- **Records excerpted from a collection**
=======

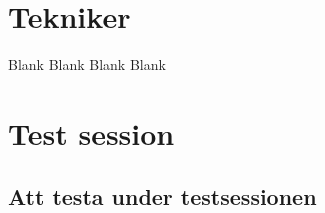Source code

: 
\appendix

\chapter{Tekniker}
\newpage
Blank
\newpage
Blank
\newpage
Blank
\newpage
Blank

\appendix

\chapter{Test session}

\section{Att testa under testsessionen}
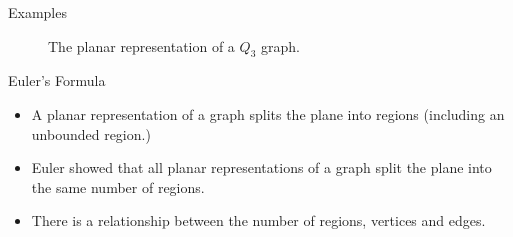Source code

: \documentclass{beamer}
\theoremstyle{definition}
\begin{document}
\begin{frame}{Examples}
    \begin{figure}
        \caption{The planar representation of a $Q_3$ graph.}
    \end{figure}
\end{frame}

\begin{frame}{Euler's Formula}
    \begin{itemize}
        \item A planar representation of a graph splits the plane into regions (including an unbounded region.)
        \item Euler showed that all planar representations of a graph split the plane into the same number of regions.
        \item There is a relationship between the number of regions, vertices and edges.
    \end{itemize}
\end{frame}
\end{document}
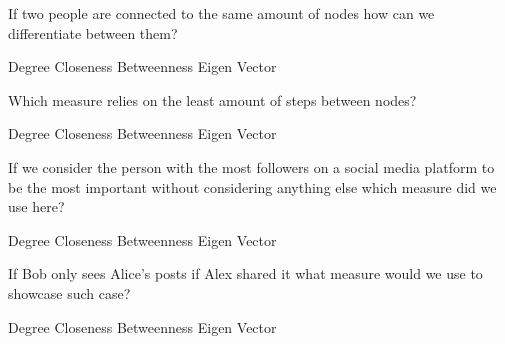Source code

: \documentclass[theme=sleek, randomorder, hidesidemenu]{webquiz}
\begin{document}
\begin{question}
  If two people are connected to the same amount of nodes how can we differentiate between them?
  \begin{choice}
    \incorrect Degree
    \incorrect Closeness
    \incorrect Betweenness
    \correct Eigen Vector
  \end{choice}
\end{question}

\begin{question}
  Which measure relies on the least amount of steps between nodes?
  \begin{choice}
    \incorrect Degree
    \correct Closeness
    \incorrect Betweenness
    \incorrect Eigen Vector
  \end{choice}
\end{question}

\begin{question}
If we consider the person with the most followers on a social media platform to be the most important without considering anything else which measure did we use here?
  \begin{choice}
    \correct Degree
    \incorrect Closeness
    \incorrect Betweenness
    \incorrect Eigen Vector
  \end{choice}
\end{question}
\begin{question}
  If Bob only sees Alice's posts if Alex shared it what measure would we use to showcase such case?
  \begin{choice}
    \incorrect Degree
    \correct Closeness
    \incorrect Betweenness
    \incorrect Eigen Vector
  \end{choice}
\end{question}
\end{document}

=======

From the entries above, copy each line holding "regions".

- **Your solution**
        \item A planar representation of a graph splits the plane into regions (including an unbounded region.)
        \item Euler showed that all planar representations of a graph split the plane into the same number of regions.
        \item There is a relationship between the number of regions, vertices and edges.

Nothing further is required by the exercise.